▸ **How to complete this task**
Please look for the string "githubusercontent" below and report every line in which it occurs.

[[ Entries supplied, beginning ]]

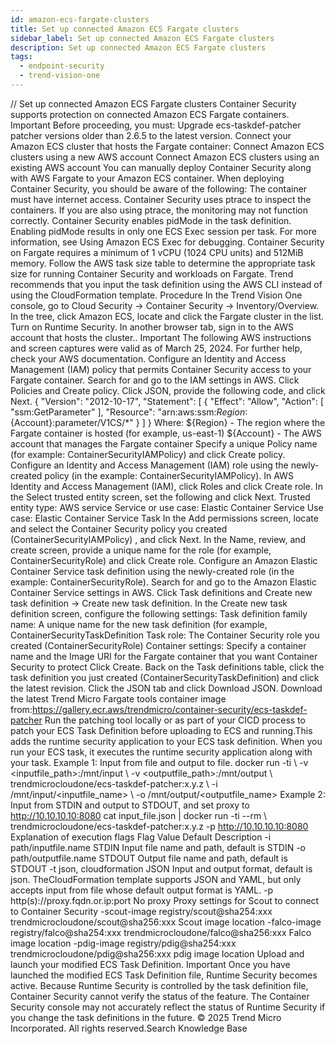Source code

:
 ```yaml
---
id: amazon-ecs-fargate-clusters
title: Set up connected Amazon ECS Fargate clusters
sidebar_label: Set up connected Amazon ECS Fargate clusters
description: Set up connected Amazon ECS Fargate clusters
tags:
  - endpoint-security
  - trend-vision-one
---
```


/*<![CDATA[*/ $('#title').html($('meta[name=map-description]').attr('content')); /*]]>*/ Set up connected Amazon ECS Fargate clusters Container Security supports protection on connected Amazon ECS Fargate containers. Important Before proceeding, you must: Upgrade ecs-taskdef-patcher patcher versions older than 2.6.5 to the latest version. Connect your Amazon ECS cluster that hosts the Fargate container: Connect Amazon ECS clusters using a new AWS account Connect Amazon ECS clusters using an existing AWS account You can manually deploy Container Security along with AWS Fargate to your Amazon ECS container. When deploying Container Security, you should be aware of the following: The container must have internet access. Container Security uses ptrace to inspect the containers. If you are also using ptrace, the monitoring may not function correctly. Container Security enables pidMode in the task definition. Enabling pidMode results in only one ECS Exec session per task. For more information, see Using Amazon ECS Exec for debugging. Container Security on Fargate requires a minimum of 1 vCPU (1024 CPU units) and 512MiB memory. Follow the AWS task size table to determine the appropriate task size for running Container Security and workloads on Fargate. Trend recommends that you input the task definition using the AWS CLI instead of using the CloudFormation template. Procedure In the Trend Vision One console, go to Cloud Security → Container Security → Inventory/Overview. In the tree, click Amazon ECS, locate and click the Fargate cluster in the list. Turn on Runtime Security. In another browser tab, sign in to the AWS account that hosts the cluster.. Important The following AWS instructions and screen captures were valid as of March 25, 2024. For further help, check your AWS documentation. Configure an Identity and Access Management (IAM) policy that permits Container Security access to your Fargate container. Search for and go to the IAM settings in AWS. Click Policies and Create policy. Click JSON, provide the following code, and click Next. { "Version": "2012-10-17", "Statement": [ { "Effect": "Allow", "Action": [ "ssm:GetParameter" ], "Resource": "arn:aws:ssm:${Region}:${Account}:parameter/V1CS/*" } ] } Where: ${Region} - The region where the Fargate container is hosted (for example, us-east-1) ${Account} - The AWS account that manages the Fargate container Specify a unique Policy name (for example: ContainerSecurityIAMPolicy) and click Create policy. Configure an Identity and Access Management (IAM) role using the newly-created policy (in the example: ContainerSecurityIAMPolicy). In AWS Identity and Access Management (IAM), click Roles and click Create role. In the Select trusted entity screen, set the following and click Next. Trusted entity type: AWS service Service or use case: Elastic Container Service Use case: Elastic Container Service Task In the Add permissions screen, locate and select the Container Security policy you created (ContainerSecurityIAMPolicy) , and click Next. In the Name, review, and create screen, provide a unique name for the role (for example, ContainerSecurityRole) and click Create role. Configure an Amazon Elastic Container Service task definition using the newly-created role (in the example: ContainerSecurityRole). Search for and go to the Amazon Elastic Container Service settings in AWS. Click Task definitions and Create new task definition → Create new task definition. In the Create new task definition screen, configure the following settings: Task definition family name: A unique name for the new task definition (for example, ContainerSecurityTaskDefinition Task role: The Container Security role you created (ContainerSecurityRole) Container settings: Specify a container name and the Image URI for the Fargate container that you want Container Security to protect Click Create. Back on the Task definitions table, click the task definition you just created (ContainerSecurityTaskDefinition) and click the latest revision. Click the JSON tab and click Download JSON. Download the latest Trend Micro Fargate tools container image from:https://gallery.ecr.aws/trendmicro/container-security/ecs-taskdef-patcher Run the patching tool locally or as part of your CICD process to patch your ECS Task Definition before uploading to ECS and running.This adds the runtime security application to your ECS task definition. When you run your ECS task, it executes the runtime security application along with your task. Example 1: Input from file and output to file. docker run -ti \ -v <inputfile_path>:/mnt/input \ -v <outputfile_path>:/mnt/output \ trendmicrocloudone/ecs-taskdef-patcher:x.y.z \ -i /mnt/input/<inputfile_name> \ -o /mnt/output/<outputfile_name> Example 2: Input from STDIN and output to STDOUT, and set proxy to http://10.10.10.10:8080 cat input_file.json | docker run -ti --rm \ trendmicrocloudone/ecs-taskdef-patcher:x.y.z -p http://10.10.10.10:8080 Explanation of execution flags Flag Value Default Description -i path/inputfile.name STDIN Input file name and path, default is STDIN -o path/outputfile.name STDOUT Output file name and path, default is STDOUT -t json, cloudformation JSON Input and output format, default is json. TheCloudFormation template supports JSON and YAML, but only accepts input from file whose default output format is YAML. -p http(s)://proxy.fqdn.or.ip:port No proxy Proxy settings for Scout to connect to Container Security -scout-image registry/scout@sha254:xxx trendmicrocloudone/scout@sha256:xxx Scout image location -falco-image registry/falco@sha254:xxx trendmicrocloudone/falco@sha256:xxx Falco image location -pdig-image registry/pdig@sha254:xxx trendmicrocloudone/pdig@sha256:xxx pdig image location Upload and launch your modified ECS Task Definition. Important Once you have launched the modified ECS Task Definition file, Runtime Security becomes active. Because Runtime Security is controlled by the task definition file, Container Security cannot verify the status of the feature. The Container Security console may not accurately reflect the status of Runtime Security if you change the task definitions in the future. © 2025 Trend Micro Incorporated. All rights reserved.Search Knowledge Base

[[ Entries supplied, end ]]
[[ Entries supplied, beginning ]]

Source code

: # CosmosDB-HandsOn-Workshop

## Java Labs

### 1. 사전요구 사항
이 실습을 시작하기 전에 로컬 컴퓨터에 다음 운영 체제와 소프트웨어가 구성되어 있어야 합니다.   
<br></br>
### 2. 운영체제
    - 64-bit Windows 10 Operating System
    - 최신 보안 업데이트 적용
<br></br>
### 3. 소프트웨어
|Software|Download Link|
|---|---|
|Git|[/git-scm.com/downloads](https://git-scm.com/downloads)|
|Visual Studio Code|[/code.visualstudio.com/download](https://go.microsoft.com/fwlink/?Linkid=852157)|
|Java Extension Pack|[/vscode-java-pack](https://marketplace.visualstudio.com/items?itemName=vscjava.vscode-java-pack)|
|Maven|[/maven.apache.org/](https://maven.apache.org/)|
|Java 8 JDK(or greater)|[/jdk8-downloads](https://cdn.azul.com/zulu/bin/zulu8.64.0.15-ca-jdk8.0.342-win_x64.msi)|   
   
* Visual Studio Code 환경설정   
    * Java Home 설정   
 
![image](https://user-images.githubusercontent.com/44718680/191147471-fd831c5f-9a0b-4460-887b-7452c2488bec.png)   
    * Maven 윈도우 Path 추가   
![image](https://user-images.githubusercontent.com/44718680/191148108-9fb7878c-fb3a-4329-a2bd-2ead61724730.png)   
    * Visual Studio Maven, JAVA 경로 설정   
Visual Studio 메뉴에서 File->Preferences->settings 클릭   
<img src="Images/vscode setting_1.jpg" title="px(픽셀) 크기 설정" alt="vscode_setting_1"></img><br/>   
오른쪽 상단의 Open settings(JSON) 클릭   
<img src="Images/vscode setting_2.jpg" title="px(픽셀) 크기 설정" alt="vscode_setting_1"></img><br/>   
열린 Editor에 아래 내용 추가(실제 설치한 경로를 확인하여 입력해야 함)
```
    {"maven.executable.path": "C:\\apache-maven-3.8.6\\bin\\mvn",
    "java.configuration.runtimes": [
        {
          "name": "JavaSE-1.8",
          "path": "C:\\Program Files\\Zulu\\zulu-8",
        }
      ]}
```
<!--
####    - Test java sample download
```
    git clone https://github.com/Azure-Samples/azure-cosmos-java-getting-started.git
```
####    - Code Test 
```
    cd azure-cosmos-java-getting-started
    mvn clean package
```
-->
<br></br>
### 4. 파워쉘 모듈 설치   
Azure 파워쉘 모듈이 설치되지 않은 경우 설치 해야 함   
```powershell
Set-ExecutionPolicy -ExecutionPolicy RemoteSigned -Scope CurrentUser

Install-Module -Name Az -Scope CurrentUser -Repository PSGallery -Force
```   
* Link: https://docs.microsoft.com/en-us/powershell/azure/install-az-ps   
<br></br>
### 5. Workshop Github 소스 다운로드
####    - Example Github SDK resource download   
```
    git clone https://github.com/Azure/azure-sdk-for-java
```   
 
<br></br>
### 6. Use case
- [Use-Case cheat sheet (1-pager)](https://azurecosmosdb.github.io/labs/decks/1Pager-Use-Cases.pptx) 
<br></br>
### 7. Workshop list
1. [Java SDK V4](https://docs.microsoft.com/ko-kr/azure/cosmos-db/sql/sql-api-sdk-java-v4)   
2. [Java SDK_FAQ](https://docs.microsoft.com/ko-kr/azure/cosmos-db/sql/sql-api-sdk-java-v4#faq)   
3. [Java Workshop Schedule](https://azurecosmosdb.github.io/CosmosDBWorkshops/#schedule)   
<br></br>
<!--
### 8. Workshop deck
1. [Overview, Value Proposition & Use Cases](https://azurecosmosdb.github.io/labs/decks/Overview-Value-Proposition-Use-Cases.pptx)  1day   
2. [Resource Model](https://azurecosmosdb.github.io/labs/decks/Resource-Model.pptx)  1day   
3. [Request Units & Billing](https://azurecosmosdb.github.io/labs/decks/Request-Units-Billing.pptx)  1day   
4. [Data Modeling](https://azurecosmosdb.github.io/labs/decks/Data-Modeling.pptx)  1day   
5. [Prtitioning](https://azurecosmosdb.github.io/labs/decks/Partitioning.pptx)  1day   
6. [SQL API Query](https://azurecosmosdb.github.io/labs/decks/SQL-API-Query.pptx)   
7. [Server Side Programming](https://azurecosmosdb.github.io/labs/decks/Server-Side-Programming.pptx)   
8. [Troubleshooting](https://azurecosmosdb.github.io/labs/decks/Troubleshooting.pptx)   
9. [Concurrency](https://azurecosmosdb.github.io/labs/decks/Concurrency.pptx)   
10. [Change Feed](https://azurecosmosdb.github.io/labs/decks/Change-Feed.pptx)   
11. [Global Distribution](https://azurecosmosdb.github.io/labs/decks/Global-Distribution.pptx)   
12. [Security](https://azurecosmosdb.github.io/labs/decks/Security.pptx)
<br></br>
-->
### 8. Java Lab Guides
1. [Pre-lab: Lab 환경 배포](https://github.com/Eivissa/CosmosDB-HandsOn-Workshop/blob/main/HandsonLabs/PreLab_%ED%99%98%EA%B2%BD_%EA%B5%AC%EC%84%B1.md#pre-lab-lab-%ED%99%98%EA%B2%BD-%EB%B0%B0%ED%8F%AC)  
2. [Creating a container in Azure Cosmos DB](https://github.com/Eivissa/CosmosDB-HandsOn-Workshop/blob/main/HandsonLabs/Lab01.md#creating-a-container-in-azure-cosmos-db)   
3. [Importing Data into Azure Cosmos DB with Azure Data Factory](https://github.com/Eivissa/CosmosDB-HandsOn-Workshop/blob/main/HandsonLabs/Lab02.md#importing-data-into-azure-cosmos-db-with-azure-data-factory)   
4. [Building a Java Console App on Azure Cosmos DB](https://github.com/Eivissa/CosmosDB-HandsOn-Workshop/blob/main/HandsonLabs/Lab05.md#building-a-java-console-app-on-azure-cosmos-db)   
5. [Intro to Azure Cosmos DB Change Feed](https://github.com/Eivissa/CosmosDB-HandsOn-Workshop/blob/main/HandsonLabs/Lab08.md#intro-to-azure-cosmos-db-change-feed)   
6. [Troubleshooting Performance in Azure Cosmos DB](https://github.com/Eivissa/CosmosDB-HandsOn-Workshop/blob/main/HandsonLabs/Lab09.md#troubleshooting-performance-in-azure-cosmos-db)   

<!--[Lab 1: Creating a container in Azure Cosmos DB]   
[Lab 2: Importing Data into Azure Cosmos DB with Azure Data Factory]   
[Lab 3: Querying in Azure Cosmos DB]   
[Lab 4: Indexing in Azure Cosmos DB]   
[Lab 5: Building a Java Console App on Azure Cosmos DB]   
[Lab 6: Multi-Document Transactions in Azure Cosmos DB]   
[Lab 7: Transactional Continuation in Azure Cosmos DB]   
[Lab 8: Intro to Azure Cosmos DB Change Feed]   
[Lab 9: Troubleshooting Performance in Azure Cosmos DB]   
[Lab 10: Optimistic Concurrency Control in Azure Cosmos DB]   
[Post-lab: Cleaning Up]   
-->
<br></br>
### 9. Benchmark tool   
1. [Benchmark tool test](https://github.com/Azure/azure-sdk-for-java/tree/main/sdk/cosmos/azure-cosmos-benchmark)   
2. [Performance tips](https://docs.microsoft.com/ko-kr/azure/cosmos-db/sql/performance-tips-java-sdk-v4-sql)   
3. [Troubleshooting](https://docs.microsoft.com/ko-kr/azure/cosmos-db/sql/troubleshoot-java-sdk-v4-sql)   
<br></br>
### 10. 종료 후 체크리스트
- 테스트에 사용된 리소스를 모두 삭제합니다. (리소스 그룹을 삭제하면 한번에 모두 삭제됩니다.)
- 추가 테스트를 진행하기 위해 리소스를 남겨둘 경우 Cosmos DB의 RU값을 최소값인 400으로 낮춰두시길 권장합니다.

[[ Entries supplied, end ]]

▸ **Answer to this problem**
![image](https://user-images.githubusercontent.com/44718680/191147471-fd831c5f-9a0b-4460-887b-7452c2488bec.png)   
![image](https://user-images.githubusercontent.com/44718680/191148108-9fb7878c-fb3a-4329-a2bd-2ead61724730.png)   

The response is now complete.